I don't believe in religion. I understand it's importance in the dark ages and how it came to be, seeing as the human race was primitive and feeble minded still.
Humans were neither primitive nor feeble minded a thousand years ago. It was not as if the entire species devolved just because the Roman Empire collapsed, and Rome was an clever, enterprising, innovative civilization. So were Greece, Egypt, Carthage, China, Japan, the various Persian states, Babylon, Assyria, Sumer, India . . . and just about every other civilization before the Dark Ages. The enterprising and innovative aspects carried right the fuck over through the Dark Ages; progress was simply hampered by (and this is a gross oversimplification) a slew of political/military catastrophes beginning with and focusing on the fall of the empire that was holding together the entire known world west of the Silk Road. If the entire United States got overrun by a bunch of third world countries, would you blame the people living in following generations for stagnation in cultural, societal, and technological progress?
That's setting aside the debate of whether or not there was a definitive amount of stagnation; a
huge amount of advances were made in the Middle Ages, many of them financed, planned, and led by the Church.
Which reminds me, I just love the way so many proudly iconoclastic atheists (who, frankly, are so moronic that they haven't earned the intellectual right to be as full of themselves as they are) badmouth Christianity for the Crusades while refusing to give Christianity any credit for the advances it generated throughout its history. I don't run around giving you and other atheists shit for how your brother in arms Stalin killed
millions of Christians and deported fuck knows how many more. We all know Stalin's harebrained tendencies have little in common with the prevailing atheist school of thought. Same goes for Christians who have committed atrocities. And while you're at it ("you" addressing no one in particular), rudimentary study of war policies in the Middle Ages would show that many of the so-called atrocities committed in the Crusades were not atrocities at all by contemporaries' standards.
They couldn't understand anything and people felt that perhaps there were deities controlling the weather and whatnot.
Until very recently, the human species did not possessed the technology to develop many scientific theories that we find so basic. Don't get me wrong; they weren't completely helpless (Eratosthenes, Posidonius, Pythagoras, Heraclides, Aristarchus—the list goes on and on). But they simply didn't have the gadgets you need to figure out how the universe works. They needed gods to fill in the gaps. There was no other logical explanation. It's the same way with us. There are a number of aspects of the universe that we are fairly clueless about, and there are aspects that haven't even occurred to us.

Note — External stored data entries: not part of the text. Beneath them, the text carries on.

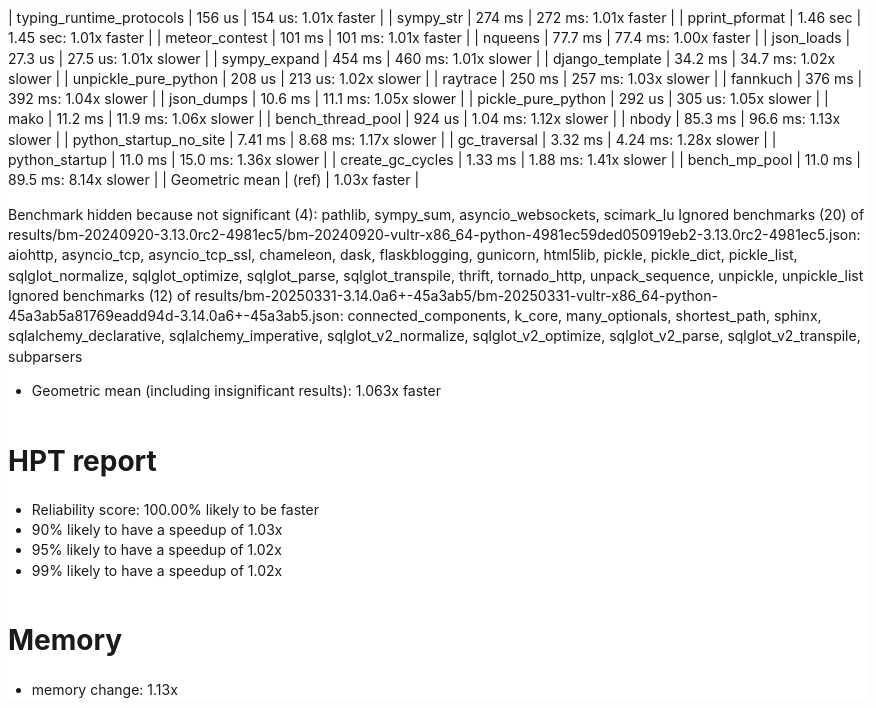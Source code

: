 | typing_runtime_protocols   | 156 us                                                                 | 154 us: 1.01x faster                                                   |
| sympy_str                  | 274 ms                                                                 | 272 ms: 1.01x faster                                                   |
| pprint_pformat             | 1.46 sec                                                               | 1.45 sec: 1.01x faster                                                 |
| meteor_contest             | 101 ms                                                                 | 101 ms: 1.01x faster                                                   |
| nqueens                    | 77.7 ms                                                                | 77.4 ms: 1.00x faster                                                  |
| json_loads                 | 27.3 us                                                                | 27.5 us: 1.01x slower                                                  |
| sympy_expand               | 454 ms                                                                 | 460 ms: 1.01x slower                                                   |
| django_template            | 34.2 ms                                                                | 34.7 ms: 1.02x slower                                                  |
| unpickle_pure_python       | 208 us                                                                 | 213 us: 1.02x slower                                                   |
| raytrace                   | 250 ms                                                                 | 257 ms: 1.03x slower                                                   |
| fannkuch                   | 376 ms                                                                 | 392 ms: 1.04x slower                                                   |
| json_dumps                 | 10.6 ms                                                                | 11.1 ms: 1.05x slower                                                  |
| pickle_pure_python         | 292 us                                                                 | 305 us: 1.05x slower                                                   |
| mako                       | 11.2 ms                                                                | 11.9 ms: 1.06x slower                                                  |
| bench_thread_pool          | 924 us                                                                 | 1.04 ms: 1.12x slower                                                  |
| nbody                      | 85.3 ms                                                                | 96.6 ms: 1.13x slower                                                  |
| python_startup_no_site     | 7.41 ms                                                                | 8.68 ms: 1.17x slower                                                  |
| gc_traversal               | 3.32 ms                                                                | 4.24 ms: 1.28x slower                                                  |
| python_startup             | 11.0 ms                                                                | 15.0 ms: 1.36x slower                                                  |
| create_gc_cycles           | 1.33 ms                                                                | 1.88 ms: 1.41x slower                                                  |
| bench_mp_pool              | 11.0 ms                                                                | 89.5 ms: 8.14x slower                                                  |
| Geometric mean             | (ref)                                                                  | 1.03x faster                                                           |

Benchmark hidden because not significant (4): pathlib, sympy_sum, asyncio_websockets, scimark_lu
Ignored benchmarks (20) of results/bm-20240920-3.13.0rc2-4981ec5/bm-20240920-vultr-x86_64-python-4981ec59ded050919eb2-3.13.0rc2-4981ec5.json: aiohttp, asyncio_tcp, asyncio_tcp_ssl, chameleon, dask, flaskblogging, gunicorn, html5lib, pickle, pickle_dict, pickle_list, sqlglot_normalize, sqlglot_optimize, sqlglot_parse, sqlglot_transpile, thrift, tornado_http, unpack_sequence, unpickle, unpickle_list
Ignored benchmarks (12) of results/bm-20250331-3.14.0a6+-45a3ab5/bm-20250331-vultr-x86_64-python-45a3ab5a81769eadd94d-3.14.0a6+-45a3ab5.json: connected_components, k_core, many_optionals, shortest_path, sphinx, sqlalchemy_declarative, sqlalchemy_imperative, sqlglot_v2_normalize, sqlglot_v2_optimize, sqlglot_v2_parse, sqlglot_v2_transpile, subparsers

- Geometric mean (including insignificant results): 1.063x faster

# HPT report

- Reliability score: 100.00% likely to be faster
- 90% likely to have a speedup of 1.03x
- 95% likely to have a speedup of 1.02x
- 99% likely to have a speedup of 1.02x

# Memory
- memory change: 1.13x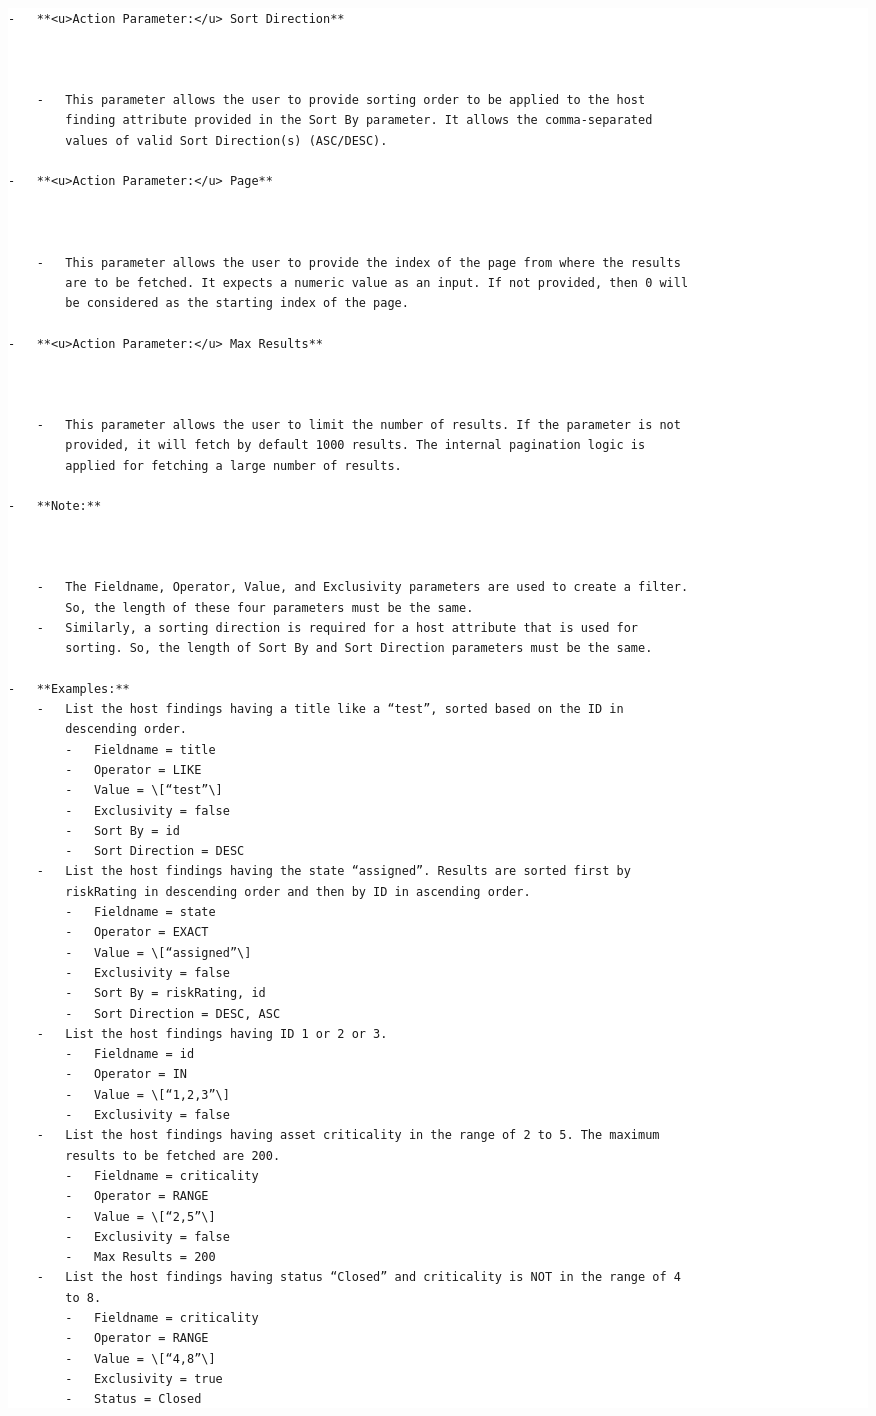     -   **<u>Action Parameter:</u> Sort Direction**

          

        -   This parameter allows the user to provide sorting order to be applied to the host
            finding attribute provided in the Sort By parameter. It allows the comma-separated
            values of valid Sort Direction(s) (ASC/DESC).

    -   **<u>Action Parameter:</u> Page**

          

        -   This parameter allows the user to provide the index of the page from where the results
            are to be fetched. It expects a numeric value as an input. If not provided, then 0 will
            be considered as the starting index of the page.

    -   **<u>Action Parameter:</u> Max Results**

          

        -   This parameter allows the user to limit the number of results. If the parameter is not
            provided, it will fetch by default 1000 results. The internal pagination logic is
            applied for fetching a large number of results.

    -   **Note:**

          

        -   The Fieldname, Operator, Value, and Exclusivity parameters are used to create a filter.
            So, the length of these four parameters must be the same.
        -   Similarly, a sorting direction is required for a host attribute that is used for
            sorting. So, the length of Sort By and Sort Direction parameters must be the same.

    -   **Examples:**
        -   List the host findings having a title like a “test”, sorted based on the ID in
            descending order.
            -   Fieldname = title
            -   Operator = LIKE
            -   Value = \[“test”\]
            -   Exclusivity = false
            -   Sort By = id
            -   Sort Direction = DESC
        -   List the host findings having the state “assigned”. Results are sorted first by
            riskRating in descending order and then by ID in ascending order.
            -   Fieldname = state
            -   Operator = EXACT
            -   Value = \[“assigned”\]
            -   Exclusivity = false
            -   Sort By = riskRating, id
            -   Sort Direction = DESC, ASC
        -   List the host findings having ID 1 or 2 or 3.
            -   Fieldname = id
            -   Operator = IN
            -   Value = \[“1,2,3”\]
            -   Exclusivity = false
        -   List the host findings having asset criticality in the range of 2 to 5. The maximum
            results to be fetched are 200.
            -   Fieldname = criticality
            -   Operator = RANGE
            -   Value = \[“2,5”\]
            -   Exclusivity = false
            -   Max Results = 200
        -   List the host findings having status “Closed” and criticality is NOT in the range of 4
            to 8.
            -   Fieldname = criticality
            -   Operator = RANGE
            -   Value = \[“4,8”\]
            -   Exclusivity = true
            -   Status = Closed


[comment]: # " File: README.md"
[comment]: # ""
[comment]: # "    Copyright (c) RiskSense, 2020"
[comment]: # ""
[comment]: # "    This unpublished material is proprietary to RiskSense."
[comment]: # "    All rights reserved. The methods and"
[comment]: # "    techniques described herein are considered trade secrets"
[comment]: # "    and/or confidential. Reproduction or distribution, in whole"
[comment]: # "    or in part, is forbidden except by express written permission"
[comment]: # "    of RiskSense."
[comment]: # ""
[comment]: # "    Licensed under Apache 2.0 (https://www.apache.org/licenses/LICENSE-2.0.txt)"
[comment]: # ""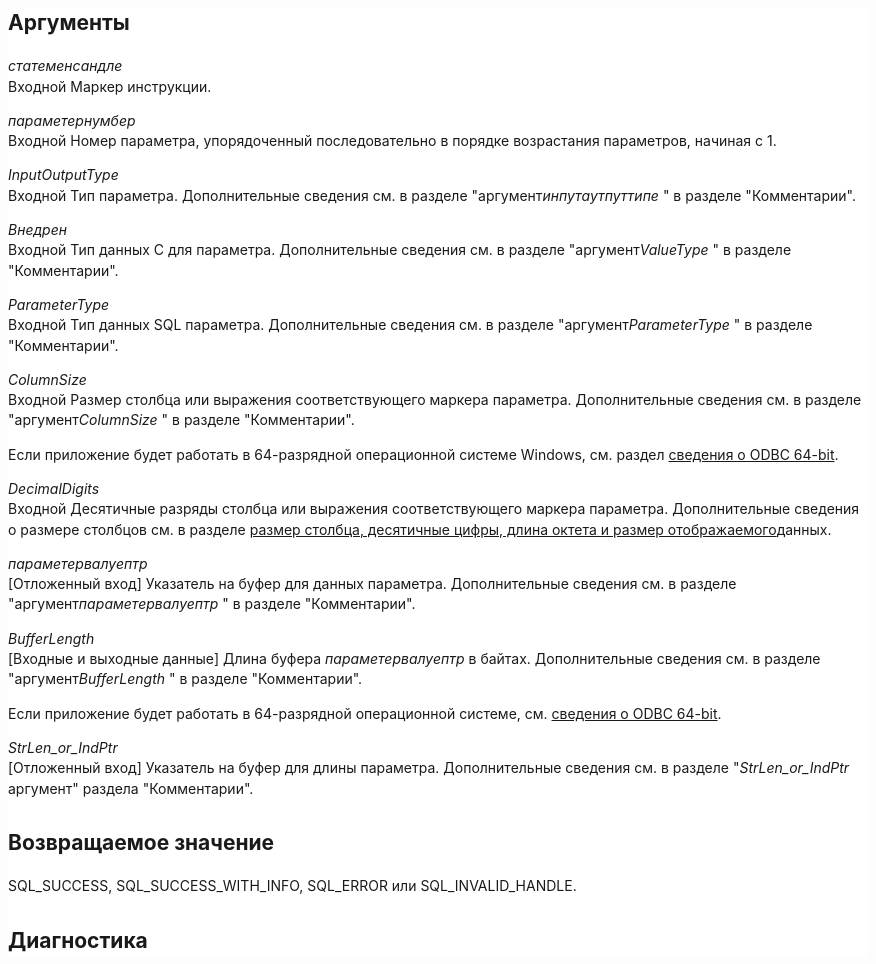## <a name="arguments"></a>Аргументы

 *статеменсандле*  
 Входной Маркер инструкции.  
  
 *параметернумбер*  
 Входной Номер параметра, упорядоченный последовательно в порядке возрастания параметров, начиная с 1.  
  
 *InputOutputType*  
 Входной Тип параметра. Дополнительные сведения см. в разделе "аргумент*инпутаутпуттипе* " в разделе "Комментарии".  
  
 *Внедрен*  
 Входной Тип данных C для параметра. Дополнительные сведения см. в разделе "аргумент*ValueType* " в разделе "Комментарии".  
  
 *ParameterType*  
 Входной Тип данных SQL параметра. Дополнительные сведения см. в разделе "аргумент*ParameterType* " в разделе "Комментарии".  
  
 *ColumnSize*  
 Входной Размер столбца или выражения соответствующего маркера параметра. Дополнительные сведения см. в разделе "аргумент*ColumnSize* " в разделе "Комментарии".  
  
 Если приложение будет работать в 64-разрядной операционной системе Windows, см. раздел [сведения о ODBC 64-bit](../../../odbc/reference/odbc-64-bit-information.md).  
  
 *DecimalDigits*  
 Входной Десятичные разряды столбца или выражения соответствующего маркера параметра. Дополнительные сведения о размере столбцов см. в разделе [размер столбца, десятичные цифры, длина октета и размер отображаемого](../../../odbc/reference/appendixes/column-size-decimal-digits-transfer-octet-length-and-display-size.md)данных.  
  
 *параметервалуептр*  
 [Отложенный вход] Указатель на буфер для данных параметра. Дополнительные сведения см. в разделе "аргумент*параметервалуептр* " в разделе "Комментарии".  
  
 *BufferLength*  
 [Входные и выходные данные] Длина буфера *параметервалуептр* в байтах. Дополнительные сведения см. в разделе "аргумент*BufferLength* " в разделе "Комментарии".  
  
 Если приложение будет работать в 64-разрядной операционной системе, см. [сведения о ODBC 64-bit](../../../odbc/reference/odbc-64-bit-information.md).  
  
 *StrLen_or_IndPtr*  
 [Отложенный вход] Указатель на буфер для длины параметра. Дополнительные сведения см. в разделе "*StrLen_or_IndPtr* аргумент" раздела "Комментарии".  
  
## <a name="returns"></a>Возвращаемое значение

 SQL_SUCCESS, SQL_SUCCESS_WITH_INFO, SQL_ERROR или SQL_INVALID_HANDLE.  
  
## <a name="diagnostics"></a>Диагностика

The issue isn't that we can't "understand anything." It's that we just haven't found everything yet. In a couple hundred years there will be people saying that those guys in the twenty-first century "couldn't understand anything"—and they'll be full of shit.
. . . I grew older and payed more attention at Sunday services . . .
When a girl about a year or two younger than me tried to explain the creation of the grand canyon and mountains/valleys with the argument that the Noah's flood created them, the argument persisted. She had never even heard of plate tectonics, because her private christian school didn't teach it to her. I mean really? All the mountains, valleys, canyons, caves and rest of the worlds topography created by a 40day flood? And there was no rain ever until that flood? How was life supported with no precipitation? Where the hell did all the water that just came out of nowhere, go? It covered the entire world then just disappeared? If the only people alive in the world were on Noah's boat, wouldn't the worlds population(5-50 people I guess) die out in the next century from inbreeding? I mean.. aifjadigajgi
Now I know that there are more enlightened Christians out there than the 14 year old girl who had an IQ of a fish, but seriously, how do people believe such silly things?
Well, sir, if you really did pay attention to your Sunday services, you'd know Christianity—or at least, Catholicism, Eastern Orthodoxy, and almost every Protestant sect—doesn't teach what that girl was arguing. There are a lot of atheists around who are so stupid they boggle my mind. I don't hold their idiocy against atheism as a whole (which I realize is largely the point of your last sentence).